Une seconde fois, ça se fait avec Kant et Fichte. [Pause] [109 :00] Et Kant, c’est plutôt un homme qui attache à la religion beaucoup d’importance. Fichte, c’est un cas plus compliqué. À certains égards, là il faut être très prudent, il y a, il y a peut-être quelque chose qui ressemble à un athéisme de Fichte. Et puis, une troisième fois ça s’est fait, là aussi sous la forme d’un doublet : Kierkegaard, Nietzsche. Là, il n’y a même plus d’équivoque. L’un aurait voulu être le chevalier de la foi, et de la foi au sens chrétien du terme, [Pause] et l’autre aurait voulu être l’Antéchrist.

Et puis en France, c’est deux auteurs dont si j’ai le temps, j’aimerais bien vous parler, parce qu’ils sont tombés dans l’oubli, mais comme ils recommencent la même histoire… [110 :00] c’est [Charles] Renouvier et [Jules] Lequier, auteurs de la fin du 19ème. Alors évidemment c’est difficile de les comparer ; ce n’est quand même pas aussi génial que les autres, mais c’est quand même très intéressant, et puis c’est toujours intéressant d’essayer de retrouver des auteurs qui ont disparu, on ne sait pas pourquoi, Renouvier ayant eu une très grande influence sur la philosophie française, à la fin du 19ème, et Lequier étant un de ces penseurs très insolites.
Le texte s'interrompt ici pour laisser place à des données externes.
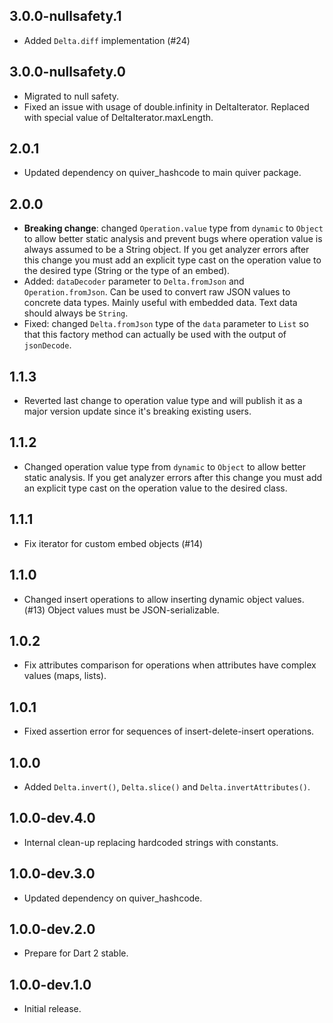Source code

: ## 3.0.0-nullsafety.1

* Added `Delta.diff` implementation (#24)

## 3.0.0-nullsafety.0

* Migrated to null safety.
* Fixed an issue with usage of double.infinity in DeltaIterator.
  Replaced with special value of DeltaIterator.maxLength.

## 2.0.1

* Updated dependency on quiver_hashcode to main quiver package.

## 2.0.0

* **Breaking change**: changed `Operation.value` type from `dynamic` to `Object` to allow better
  static analysis and prevent bugs where operation value is always assumed to be a String object.
  If you get analyzer errors after this change you must add an explicit type cast on the
  operation value to the desired type (String or the type of an embed).
* Added: `dataDecoder` parameter to `Delta.fromJson` and `Operation.fromJson`. Can be used to convert
  raw JSON values to concrete data types. Mainly useful with embedded data. Text data should always
  be `String`.
* Fixed: changed `Delta.fromJson` type of the `data` parameter to `List` so that this factory method
  can actually be used with the output of `jsonDecode`.

## 1.1.3

* Reverted last change to operation value type and will publish it as a major version update
  since it's breaking existing users.

## 1.1.2

* Changed operation value type from `dynamic` to `Object` to allow better static analysis.
  If you get analyzer errors after this change you must add an explicit type cast on the operation
  value to the desired class.

## 1.1.1

* Fix iterator for custom embed objects (#14)

## 1.1.0

* Changed insert operations to allow inserting dynamic object values. (#13)
  Object values must be JSON-serializable.

## 1.0.2

* Fix attributes comparison for operations when attributes have complex values (maps, lists).

## 1.0.1

* Fixed assertion error for sequences of insert-delete-insert operations.

## 1.0.0

* Added `Delta.invert()`, `Delta.slice()` and `Delta.invertAttributes()`.

## 1.0.0-dev.4.0

* Internal clean-up replacing hardcoded strings with constants.

## 1.0.0-dev.3.0

* Updated dependency on quiver_hashcode.

## 1.0.0-dev.2.0

* Prepare for Dart 2 stable.

## 1.0.0-dev.1.0

* Initial release.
Et Lequier était animé d’une inspiration spiritualiste profonde. Quant à Renouvier, il faisait une sorte d’athéisme moderne. Donc chaque fois, je retrouve ces doublets. Donc ma question c’est… j’essaie de vous faire comprendre de quoi il s’agit dans cette histoire : croyance-savoir. [Interruption de l’enregistrement] [Sur les doublets, voir L’Image-Temps, p. 224, note 30] [1 :50 :56]

Partie 3

Je prends l’exemple [111 :00] de Hume. [Pause] Hume, il nous dit une chose quand même très curieuse. Il nous dit : écoutez, il n’y a pas tellement de problème de la connaissance. Il ne s’agit pas de savoir ce qu’on connaît, quelles sont les limites de la connaissance. Il s’agit de savoir ce qui se passe dans la vie de tous les jours. Il se réclame d’une philosophie quotidienne. [Pause] Cette philosophie quotidienne aboutira à la formation d’un concept, cher à la philosophie anglaise, un des plus beau concept de la philosophie, le concept d’habitude. [Pause] Et il nous dit, si vous regardez, si vous contemplez vos journées — une journée quotidienne, hein, imaginez Hume vous parlant — mais vous ne savez rien, vous savez, vous ne savez [112 :00] rien. En revanche, vous croyez tout le temps. Pourquoi vous croyez tout le temps ? Vous ne cessez pas de croire, on ne cesse pas de croire. On plie sous les croyances dans une journée. Pourquoi ? Tout dépend de ce que vous entendez par croyance. Et peut-être que Hume va être le premier à donner une définition profonde, originale, de ce qu’on appelle « croyance ».

Il dit : croire, [Pause] c’est affirmer, à partir de ce qui est donné, quelque chose qui n’est pas donné. En d’autres termes, croire, c’est dépasser le donné. Bon. [Pause] L’opération par laquelle je dépasse le donné s’appelle une inférence. [Pause] [113 :00] Croire, c’est inférer, [Pause] notre condition, en tant que condition humaine, dit Hume — alors ça doit vous jeter quand même des lumières sur ce qu’il faut appeler « empirisme », ce n’est pas ce qu’on attend, l’empirisme — Hume nous dit : je ne cesse pas, quoi que je fasse et quoi que je dise, je ne cesse pas de dépasser le donné. [Pause] Il suffit que je dise « demain », il suffit que je dise « il y a mille ans », je dépasse ce qui m’est donné, c’est-à-dire, je crois. [Pause] Je crois que l’eau va bouillir si je la porte à cent degrés. Bon. [Pause] [114 :00]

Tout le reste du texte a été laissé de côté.